### DIRECTIONS:
Return all of the data below verbatim and exclude every picture.

### ENTRIES PROVIDED:

------------

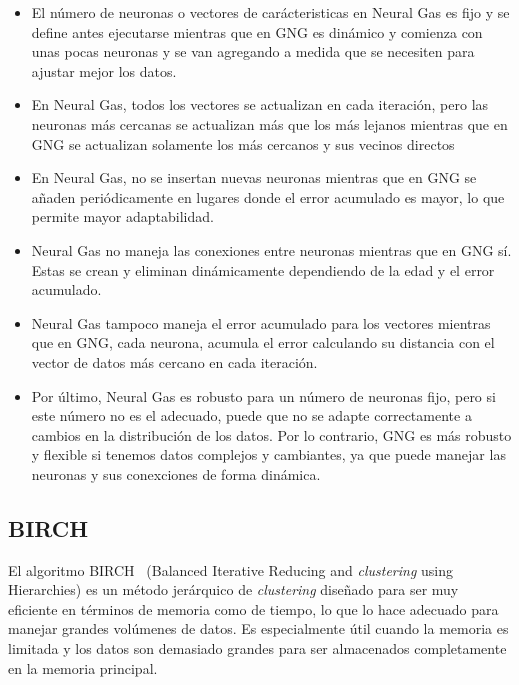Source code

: \begin{itemize}
    \item El número de neuronas o vectores de carácteristicas en Neural Gas es fijo y se define antes ejecutarse mientras que en GNG es dinámico y comienza con unas pocas neuronas y se van agregando a medida que se necesiten para ajustar mejor los datos.
    \item En Neural Gas, todos los vectores se actualizan en cada iteración, pero las neuronas más cercanas se actualizan más que los más lejanos mientras que en GNG se actualizan solamente los más cercanos y sus vecinos directos
    \item En Neural Gas, no se insertan nuevas neuronas mientras que en GNG se añaden periódicamente en lugares donde el error acumulado es mayor, lo que permite mayor adaptabilidad.
    \item Neural Gas no maneja las conexiones entre neuronas mientras que en GNG sí. Estas se crean y eliminan dinámicamente dependiendo de la edad y el error acumulado.
    \item Neural Gas tampoco maneja el error acumulado para los vectores mientras que en GNG, cada neurona, acumula el error calculando su distancia con el vector de datos más cercano en cada iteración.
    \item Por último, Neural Gas es robusto para un número de neuronas fijo, pero si este número no es el adecuado, puede que no se adapte correctamente a cambios en la distribución de los datos. Por lo contrario, GNG es más robusto y flexible si tenemos datos complejos y cambiantes, ya que puede manejar las neuronas y sus conexciones de forma dinámica.
\end{itemize}

\subsection{BIRCH}

El algoritmo BIRCH~\cite{medium:BIRCH} (Balanced Iterative Reducing and \emph{clustering} using Hierarchies) es un método jerárquico de \emph{clustering} diseñado para ser muy eficiente en términos de memoria como de tiempo, lo que lo hace adecuado para manejar grandes volúmenes de datos. Es especialmente útil cuando la memoria es limitada y los datos son demasiado grandes para ser almacenados completamente en la memoria principal.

------------

### OUTPUT:
Source code

: \begin{itemize}
    \item El número de neuronas o vectores de carácteristicas en Neural Gas es fijo y se define antes ejecutarse mientras que en GNG es dinámico y comienza con unas pocas neuronas y se van agregando a medida que se necesiten para ajustar mejor los datos.
    \item En Neural Gas, todos los vectores se actualizan en cada iteración, pero las neuronas más cercanas se actualizan más que los más lejanos mientras que en GNG se actualizan solamente los más cercanos y sus vecinos directos
    \item En Neural Gas, no se insertan nuevas neuronas mientras que en GNG se añaden periódicamente en lugares donde el error acumulado es mayor, lo que permite mayor adaptabilidad.
    \item Neural Gas no maneja las conexiones entre neuronas mientras que en GNG sí. Estas se crean y eliminan dinámicamente dependiendo de la edad y el error acumulado.
    \item Neural Gas tampoco maneja el error acumulado para los vectores mientras que en GNG, cada neurona, acumula el error calculando su distancia con el vector de datos más cercano en cada iteración.
    \item Por último, Neural Gas es robusto para un número de neuronas fijo, pero si este número no es el adecuado, puede que no se adapte correctamente a cambios en la distribución de los datos. Por lo contrario, GNG es más robusto y flexible si tenemos datos complejos y cambiantes, ya que puede manejar las neuronas y sus conexciones de forma dinámica.
\end{itemize}

\subsection{BIRCH}

El algoritmo BIRCH~\cite{medium:BIRCH} (Balanced Iterative Reducing and \emph{clustering} using Hierarchies) es un método jerárquico de \emph{clustering} diseñado para ser muy eficiente en términos de memoria como de tiempo, lo que lo hace adecuado para manejar grandes volúmenes de datos. Es especialmente útil cuando la memoria es limitada y los datos son demasiado grandes para ser almacenados completamente en la memoria principal.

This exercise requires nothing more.